Of all the words you have spoken to me, I think the passage that I've played over the most in my head over the years is the opening paragraphs from your book "Five Smooth Stones for Pastoral Work":

"PASTORAL WORK takes Dame Religion by the hand and drags her into the everyday world, introducing her to friends, neighbors, and associates. Religion left to herself is shy, retiring, and private; or else she is decorative and proud—a prima donna. But she is not personal and she is not ordinary. The pastor insists on taking her where she must mix with the crowd.

When pastoral work is slighted, religion tends, among some, to become gaudy with ceremonial, among others to get cubbyholed as a private emotion. In either case she still does many things well: her theology can be profound, her meditations mystic, her moral counsels wise, her liturgies splendid. But until she is dragged into the common round she is not alive with Good News nor does she have a chance to put her ideas and beliefs to use, testing them out in actual life-situations."

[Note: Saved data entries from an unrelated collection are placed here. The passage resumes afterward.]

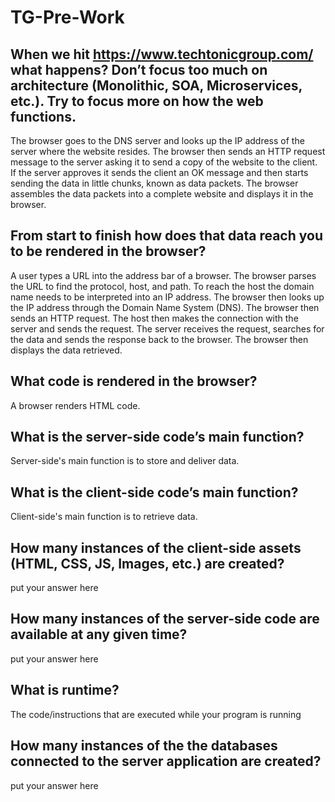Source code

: # TG-Pre-Work

## When we hit https://www.techtonicgroup.com/ what happens? Don’t focus too much on architecture (Monolithic, SOA, Microservices, etc.). Try to focus more on how the web functions.

The browser goes to the DNS server and looks up the IP address of the server where the website resides. The browser then sends an HTTP request message to the server asking it to send a copy of the website to the client. If the server approves it sends the client an OK message and then starts sending the data in little chunks, known as data packets. The browser assembles the data packets into a complete website and displays it in the browser.

## From start to finish how does that data reach you to be rendered in the browser?

A user types a URL into the address bar of a browser. The browser parses the URL to find the protocol, host, and path. To reach the host the domain name needs to be interpreted into an IP address. The browser then looks up the IP address through the Domain Name System (DNS). The browser then sends an HTTP request. The host then makes the connection with the server and sends the request. The server receives the request, searches for the data and sends the response back to the browser. The browser then displays the data retrieved.

## What code is rendered in the browser?

A browser renders HTML code.

## What is the server-side code’s main function?

Server-side's main function is to store and deliver data.

## What is the client-side code’s main function?

Client-side's main function is to retrieve data.

## How many instances of the client-side assets (HTML, CSS, JS, Images, etc.) are created?

put your answer here

## How many instances of the server-side code are available at any given time?

put your answer here

## What is runtime?

The code/instructions that are executed while your program is running

## How many instances of the the databases connected to the server application are created?

put your answer here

I am still learning to speak and live this way in my disciple-making.

A riddle in the book of love
Obscure and obsolete
Until witnessed here in time and blood
A thousand kisses deep

How true that so much of what we say, not just theology, is obscure and obsolete, loaded with backhanded suggestions that we thought we shared, laden with prejudices of this age, unquestioned, depersonalized, barren of intimacy.

A picture of a hot meal put together by our loved one in a cold winter night, we posted on social media for all to see.  We want it to mean to the world the meaning we ascribed to it, determined for it, unmistakable, conspicuous, for our benefit.  The sacredness of a moment bleeds away in pixels.

Until we give witness to what is true and beautiful, in the here and now, in flesh and blood, we shall not know the depth of a thousand kisses.